Papst Franziskus hat während der Generalaudienz staatliche und religiöse Institutionen zum Schutz von Kindern aufgerufen. Sie müssten "das Gewissen wecken" und für die Probleme alleingelassener Kinder sensibilisieren, sagte Franziskus vor etwa 20.000 Besuchern. Es sei Aufgabe aller, Minderjährige zu schützen, besonders jene, die von Ausbeutung, Menschenhandel und "unangemessenem Verhalten" betroffen seien.

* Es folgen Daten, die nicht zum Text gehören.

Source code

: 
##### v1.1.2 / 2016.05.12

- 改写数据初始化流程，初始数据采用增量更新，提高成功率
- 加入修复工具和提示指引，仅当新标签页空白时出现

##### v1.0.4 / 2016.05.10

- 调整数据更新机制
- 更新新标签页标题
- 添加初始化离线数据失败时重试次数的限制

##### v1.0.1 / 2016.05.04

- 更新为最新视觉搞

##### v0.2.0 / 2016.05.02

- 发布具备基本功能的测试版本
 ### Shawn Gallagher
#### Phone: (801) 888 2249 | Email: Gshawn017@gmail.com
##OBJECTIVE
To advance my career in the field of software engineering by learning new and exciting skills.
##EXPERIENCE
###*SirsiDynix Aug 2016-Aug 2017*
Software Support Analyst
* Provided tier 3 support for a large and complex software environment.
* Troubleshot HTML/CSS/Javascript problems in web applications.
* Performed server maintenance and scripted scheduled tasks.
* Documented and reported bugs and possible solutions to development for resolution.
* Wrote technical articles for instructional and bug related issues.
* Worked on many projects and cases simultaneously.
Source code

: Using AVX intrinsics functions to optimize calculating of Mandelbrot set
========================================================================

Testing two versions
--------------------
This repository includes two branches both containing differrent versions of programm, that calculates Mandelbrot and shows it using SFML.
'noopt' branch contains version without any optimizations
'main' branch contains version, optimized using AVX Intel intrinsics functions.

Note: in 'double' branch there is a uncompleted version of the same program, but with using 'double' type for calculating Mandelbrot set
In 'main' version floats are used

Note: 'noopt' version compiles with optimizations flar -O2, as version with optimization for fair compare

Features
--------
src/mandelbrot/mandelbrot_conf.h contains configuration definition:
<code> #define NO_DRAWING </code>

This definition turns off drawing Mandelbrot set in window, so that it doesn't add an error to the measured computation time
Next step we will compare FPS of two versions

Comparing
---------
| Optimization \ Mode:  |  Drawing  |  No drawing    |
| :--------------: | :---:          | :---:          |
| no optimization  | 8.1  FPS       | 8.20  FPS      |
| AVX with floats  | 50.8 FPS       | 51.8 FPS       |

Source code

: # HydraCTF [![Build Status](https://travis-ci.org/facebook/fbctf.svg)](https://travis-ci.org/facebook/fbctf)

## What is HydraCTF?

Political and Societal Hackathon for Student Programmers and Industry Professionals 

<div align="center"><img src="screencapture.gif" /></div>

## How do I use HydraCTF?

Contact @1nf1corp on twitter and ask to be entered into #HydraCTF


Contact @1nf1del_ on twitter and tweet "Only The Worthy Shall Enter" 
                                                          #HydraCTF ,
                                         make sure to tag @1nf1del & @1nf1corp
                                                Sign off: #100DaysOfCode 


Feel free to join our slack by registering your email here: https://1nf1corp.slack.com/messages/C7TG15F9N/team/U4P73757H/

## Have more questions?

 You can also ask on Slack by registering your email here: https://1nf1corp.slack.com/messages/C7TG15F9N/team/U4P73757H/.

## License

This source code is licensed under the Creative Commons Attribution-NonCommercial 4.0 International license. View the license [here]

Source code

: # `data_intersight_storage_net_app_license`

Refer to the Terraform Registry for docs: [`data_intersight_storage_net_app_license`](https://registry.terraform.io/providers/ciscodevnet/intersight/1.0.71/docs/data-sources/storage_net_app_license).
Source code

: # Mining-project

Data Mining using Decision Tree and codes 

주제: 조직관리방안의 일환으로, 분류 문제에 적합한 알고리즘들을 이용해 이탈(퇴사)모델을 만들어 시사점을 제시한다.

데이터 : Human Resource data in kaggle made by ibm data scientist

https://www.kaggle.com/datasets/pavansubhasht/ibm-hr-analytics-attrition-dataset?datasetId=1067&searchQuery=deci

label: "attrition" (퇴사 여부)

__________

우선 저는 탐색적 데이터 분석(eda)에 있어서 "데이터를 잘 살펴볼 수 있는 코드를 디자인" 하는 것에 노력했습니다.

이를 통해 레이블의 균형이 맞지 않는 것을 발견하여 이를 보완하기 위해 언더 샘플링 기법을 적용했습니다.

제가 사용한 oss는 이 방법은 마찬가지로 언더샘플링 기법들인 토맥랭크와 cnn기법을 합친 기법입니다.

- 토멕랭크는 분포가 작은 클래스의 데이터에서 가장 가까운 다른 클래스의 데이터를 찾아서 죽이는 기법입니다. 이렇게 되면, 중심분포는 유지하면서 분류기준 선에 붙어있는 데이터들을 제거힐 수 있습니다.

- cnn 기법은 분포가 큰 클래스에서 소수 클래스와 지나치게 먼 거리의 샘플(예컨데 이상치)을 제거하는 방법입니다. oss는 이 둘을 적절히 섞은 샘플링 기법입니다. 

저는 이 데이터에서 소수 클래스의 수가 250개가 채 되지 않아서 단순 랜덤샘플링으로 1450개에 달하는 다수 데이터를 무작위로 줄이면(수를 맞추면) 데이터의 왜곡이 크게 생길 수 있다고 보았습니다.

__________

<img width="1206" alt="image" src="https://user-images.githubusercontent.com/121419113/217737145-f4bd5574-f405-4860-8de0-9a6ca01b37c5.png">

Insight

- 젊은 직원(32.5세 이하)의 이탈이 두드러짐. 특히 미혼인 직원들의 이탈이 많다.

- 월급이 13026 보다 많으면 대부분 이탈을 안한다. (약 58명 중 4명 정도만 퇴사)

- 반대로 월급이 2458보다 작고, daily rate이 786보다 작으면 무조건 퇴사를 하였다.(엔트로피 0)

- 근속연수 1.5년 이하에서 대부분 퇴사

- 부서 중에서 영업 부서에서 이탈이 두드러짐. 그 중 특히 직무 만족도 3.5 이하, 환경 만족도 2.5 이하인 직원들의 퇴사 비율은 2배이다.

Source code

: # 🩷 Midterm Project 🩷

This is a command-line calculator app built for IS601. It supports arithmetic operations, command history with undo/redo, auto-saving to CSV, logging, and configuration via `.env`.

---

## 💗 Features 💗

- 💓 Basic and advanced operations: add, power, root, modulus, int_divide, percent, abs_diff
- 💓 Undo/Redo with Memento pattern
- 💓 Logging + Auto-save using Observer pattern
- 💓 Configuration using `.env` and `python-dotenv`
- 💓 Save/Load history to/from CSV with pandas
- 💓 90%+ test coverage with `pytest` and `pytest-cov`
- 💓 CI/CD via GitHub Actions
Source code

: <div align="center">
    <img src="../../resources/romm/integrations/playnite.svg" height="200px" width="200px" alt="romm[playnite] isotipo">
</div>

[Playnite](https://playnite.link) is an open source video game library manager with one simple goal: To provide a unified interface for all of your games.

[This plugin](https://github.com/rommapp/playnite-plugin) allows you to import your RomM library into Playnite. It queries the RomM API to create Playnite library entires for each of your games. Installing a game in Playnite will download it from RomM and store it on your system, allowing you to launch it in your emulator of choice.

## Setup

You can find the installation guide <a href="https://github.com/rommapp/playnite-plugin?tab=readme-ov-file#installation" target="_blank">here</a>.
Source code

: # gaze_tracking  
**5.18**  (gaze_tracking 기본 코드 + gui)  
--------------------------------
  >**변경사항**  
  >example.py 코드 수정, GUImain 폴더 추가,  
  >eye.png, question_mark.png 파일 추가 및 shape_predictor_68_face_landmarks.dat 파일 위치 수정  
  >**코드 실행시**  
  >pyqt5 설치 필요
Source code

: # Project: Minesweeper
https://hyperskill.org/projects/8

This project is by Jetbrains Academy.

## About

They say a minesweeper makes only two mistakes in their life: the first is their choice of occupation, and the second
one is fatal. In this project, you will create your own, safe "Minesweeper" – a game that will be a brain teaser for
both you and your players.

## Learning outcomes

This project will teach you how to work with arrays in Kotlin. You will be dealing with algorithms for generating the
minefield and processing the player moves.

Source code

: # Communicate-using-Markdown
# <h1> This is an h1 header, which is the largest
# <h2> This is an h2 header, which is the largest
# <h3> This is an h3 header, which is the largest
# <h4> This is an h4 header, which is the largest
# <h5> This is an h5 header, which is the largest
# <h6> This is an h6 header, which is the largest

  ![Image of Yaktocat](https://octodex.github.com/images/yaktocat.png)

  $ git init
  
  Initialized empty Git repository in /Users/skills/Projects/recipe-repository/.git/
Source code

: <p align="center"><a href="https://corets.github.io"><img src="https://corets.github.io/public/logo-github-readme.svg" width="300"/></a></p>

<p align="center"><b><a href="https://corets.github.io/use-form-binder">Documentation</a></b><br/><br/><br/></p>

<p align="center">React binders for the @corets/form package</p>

Der Papst äußerte sich anlässlich des "Tags der vermissten Kinder", der 1983 von US-Präsident Ronald Reagan ins Leben gerufen wurde und seit 2002 auch in Europa begangen wird. Er rief zum Gebet für Kinder auf, die ausgebeutet und von ihren Familien getrennt ohne Zukunftsperspektiven aufwachsen müssten.

Gebet für Opfer in Syrien

Nach den Terrorattentaten in Syrien vom Montag hat Papst Franziskus zum Gebet für das Land aufgerufen. Er fordere alle auf, "für die ewige Ruhe der Opfer, den Trost ihrer Familien und zur Verwandlung der Herzen derer, die Tod und Zerstörung säen", zu beten, sagte Franziskus zum Ende seiner Generalaudienz. Es folgte ein gemeinsames Ave Maria-Gebet. Bei den Attentaten "im geliebten Syrien" seien schutzlose Zivilisten getötet worden, so der Papst. Am Montag hatten Terroristen eine Anschlagsserie in der Küstenregion Syriens verübt, bei der nach Medienangaben zwischen 70 und mehr als 150 Menschen starben.